Park becomes Eleanor’s escape from her home life, and she becomes his from small-town America. Rainbow Rowell’s story about two misfits falling in love amidst the music and comic books of the late 1980s is a romantic, yet realistic novel. Older teens, new adults, and those whose adolescence took place in that era are all sure to enjoy it.

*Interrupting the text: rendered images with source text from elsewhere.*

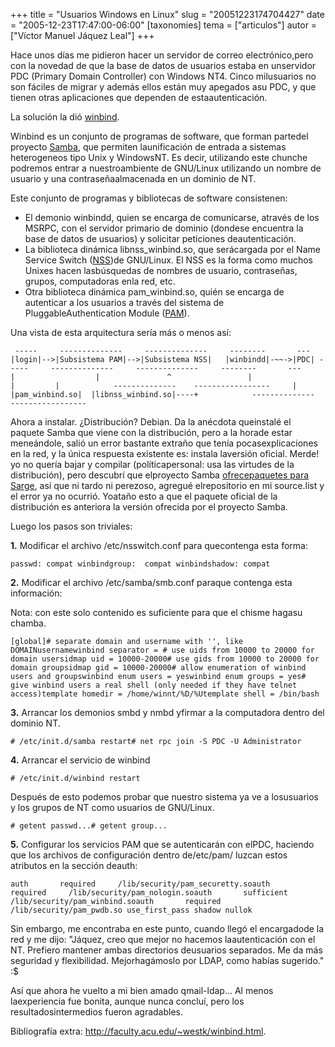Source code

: +++
title = "Usuarios Windows en Linux"
slug = "20051223174704427"
date = "2005-12-23T17:47:00-06:00"
[taxonomies]
tema = ["articulos"]
autor = ["Víctor Manuel Jáquez Leal"]
+++

Hace unos días me pidieron hacer un servidor de correo electrónico,pero
con la novedad de que la base de datos de usuarios estaba en unservidor
PDC (Primary Domain Controller) con Windows NT4. Cinco milusuarios no
son fáciles de migrar y además ellos están muy apegados asu PDC, y que
tienen otras aplicaciones que dependen de estaautenticación.

La solución la dió
[winbind](http://www.samba.org/samba/docs/man/Samba-HOWTO-Collection/winbind.html).

<!-- more -->
Winbind es un conjunto de programas de software, que forman partedel
proyecto [Samba](http://www.samba.org), que permiten launificación de
entrada a sistemas heterogeneos tipo Unix y WindowsNT. Es decir,
utilizando este chunche podremos entrar a nuestroambiente de GNU/Linux
utilizando un nombre de usuario y una contraseñaalmacenada en un dominio
de NT.

Este conjunto de programas y bibliotecas de software consistenen:

-   El demonio winbindd, quien se encarga de comunicarse, através de los
    MSRPC, con el servidor primario de dominio (dondese encuentra la
    base de datos de usuarios) y solicitar peticiones deautenticación.
-   La biblioteca dinámica libnss_winbind.so, que serácargada por el
    Name Service Switch
    ([NSS](http://www.gnu.org/software/libc/manual/html_node/Name-Service-Switch.html))de
    GNU/Linux. El NSS es la forma como muchos Unixes hacen lasbúsquedas
    de nombres de usuario, contraseñas, grupos, computadoras enla red,
    etc.
-   Otra biblioteca dinámica pam_winbind.so, quién se encarga de
    autenticar a los usuarios a través del sistema de
    PluggableAuthentication Module
    ([PAM](http://www.kernel.org/pub/linux/libs/pam/index.html)).

Una vista de esta arquitectura sería más o menos así:

     -----     --------------     --------------     --------       ---|login|-->|Subsistema PAM|-->|Subsistema NSS|   |winbindd|-~~->|PDC| -----     --------------     --------------     --------       ---                 |                  |               ^                 |                  |         |            --------------    -----------------     |           |pam_winbind.so|  |libnss_winbind.so|----+            --------------    -----------------

Ahora a instalar. ¿Distribución? Debian. Da la anécdota queinstalé el
paquete Samba que viene con la distribución, pero a la horade estar
meneándole, salió un error bastante extraño que tenía pocasexplicaciones
en la red, y la única respuesta existente es: instala laversión oficial.
Merde! yo no quería bajar y compilar (políticapersonal: usa las virtudes
de la distribución), pero descubrí que elproyecto Samba [ofrecepaquetes
para
Sarge](http://us1.samba.org/samba/ftp/Binary_Packages/Debian/README.txt),
así que ni tardo ni perezoso, agregué elrepositorio en mi source.list y
el error ya no ocurrió. Yoataño esto a que el paquete oficial de la
distribución es anteriora la versión ofrecida por el proyecto Samba.

Luego los pasos son triviales:

**1.** Modificar el archivo /etc/nsswitch.conf para quecontenga esta
forma:

    passwd: compat winbindgroup:  compat winbindshadow: compat

**2.** Modificar el archivo /etc/samba/smb.conf paraque contenga esta
información:

Nota: con este solo contenido es suficiente para que el chisme hagasu
chamba.

    [global]# separate domain and username with '', like DOMAINusernamewinbind separator = # use uids from 10000 to 20000 for domain usersidmap uid = 10000-20000# use gids from 10000 to 20000 for domain groupsidmap gid = 10000-20000# allow enumeration of winbind users and groupswinbind enum users = yeswinbind enum groups = yes# give winbind users a real shell (only needed if they have telnet access)template homedir = /home/winnt/%D/%Utemplate shell = /bin/bash

**3.** Arrancar los demonios smbd y nmbd yfirmar a la computadora dentro
del dominio NT.

    # /etc/init.d/samba restart# net rpc join -S PDC -U Administrator

**4.** Arrancar el servicio de winbind

    # /etc/init.d/winbind restart

Después de esto podemos probar que nuestro sistema ya ve a losusuarios y
los grupos de NT como usuarios de GNU/Linux.

    # getent passwd...# getent group...

**5.** Configurar los servicios PAM que se autenticarán con elPDC,
haciendo que los archivos de configuración dentro de/etc/pam/ luzcan
estos atributos en la sección deauth:

    auth       required     /lib/security/pam_securetty.soauth       required     /lib/security/pam_nologin.soauth       sufficient   /lib/security/pam_winbind.soauth       required     /lib/security/pam_pwdb.so use_first_pass shadow nullok

Sin embargo, me encontraba en este punto, cuando llegó el encargadode la
red y me dijo: "Jáquez, creo que mejor no hacemos laautenticación con el
NT. Prefiero mantener ambas directorios deusuarios separados. Me da más
seguridad y flexibilidad. Mejorhagámoslo por LDAP, como habías
sugerido." :$

Así que ahora he vuelto a mi bien amado qmail-ldap... Al menos
laexperiencia fue bonita, aunque nunca concluí, pero los
resultadosintermedios fueron agradables.

Bibliografía extra: <http://faculty.acu.edu/~westk/winbind.html>.

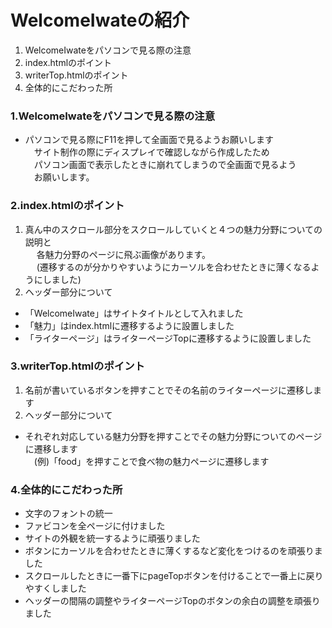 # WelcomeIwateの紹介
1. WelcomeIwateをパソコンで見る際の注意  
1. index.htmlのポイント　
1. writerTop.htmlのポイント  
1. 全体的にこだわった所  

### 1.WelcomeIwateをパソコンで見る際の注意  
- パソコンで見る際にF11を押して全画面で見るようお願いします  
　サイト制作の際にディスプレイで確認しながら作成したため  
　パソコン画面で表示したときに崩れてしまうので全画面で見るよう  
　お願いします。  
### 2.index.htmlのポイント
1. 真ん中のスクロール部分をスクロールしていくと４つの魅力分野についての説明と  
　 各魅力分野のページに飛ぶ画像があります。  
　 (遷移するのが分かりやすいようにカーソルを合わせたときに薄くなるようにしました)  
1. ヘッダー部分について  
- 「WelcomeIwate」はサイトタイトルとして入れました  
- 「魅力」はindex.htmlに遷移するように設置しました  
- 「ライターページ」はライターページTopに遷移するように設置しました  
### 3.writerTop.htmlのポイント  
1. 名前が書いているボタンを押すことでその名前のライターページに遷移します  
1. ヘッダー部分について  
- それぞれ対応している魅力分野を押すことでその魅力分野についてのページに遷移します  
　(例)「food」を押すことで食べ物の魅力ページに遷移します  
### 4.全体的にこだわった所  
- 文字のフォントの統一  
- ファビコンを全ページに付けました  
- サイトの外観を統一するように頑張りました  
- ボタンにカーソルを合わせたときに薄くするなど変化をつけるのを頑張りました  
- スクロールしたときに一番下にpageTopボタンを付けることで一番上に戻りやすくしました   
- ヘッダーの間隔の調整やライターページTopのボタンの余白の調整を頑張りました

Many of us wish that we could have a “do-over” in our lives. That’s exactly the opportunity that the heroines of these two new novels receive with interesting results. Jen Lancaster’s Here I Go Again is a hilarious trip back to the future. In high school, Lissy Ryder was the ultimate mean girl. Now, she is returning to her 20th reunion under less than desirable circumstances. Over the past few months, her husband left her, and she lost her job. Unemployment, combined with astronomical credit card debt required to keep up her lifestyle, has resulted in Lissy being forced to move back home with her parents. She goes to the reunion, and the way she treated people in high school comes back to haunt her. When she gets a chance to go back to 1991 and change her life, Lissy tries to make things right, but she finds that her actions have unexpected results in the present. Fans of Lancaster’s memoirs will recognize her fast-paced, chatty writing style and ubiquitous pop culture references.
In Allie Larkin’s Why Can’t I Be You, heroine Jenny Shaw’s life is a mess. Although her boyfriend dumps her at the airport and runs away with her luggage in the trunk of his car, she still gets on a plane for a business trip to Seattle. At her hotel, someone calls her Jessie from across the lobby. On a whim, Jenny answers. Soon she finds herself pretending to be Jessie Morgan, a long-lost classmate in town for her high school reunion. As she gets to know Jessie’s high school friends, Jenny sees the kind of friendship she longs for in her own life. Pretending to be the free-spirited, wild child Jessie, Jenny is able to open up and try things she never would have as herself. Eventually, Jenny realizes that when she’s being Jessie, she’s more true to herself than ever. Why Can’t I Be You is a story of finding yourself in the last place you would have expected. Larkin is an exciting new voice in chick lit, bringing readers strong characters and stories with real heart.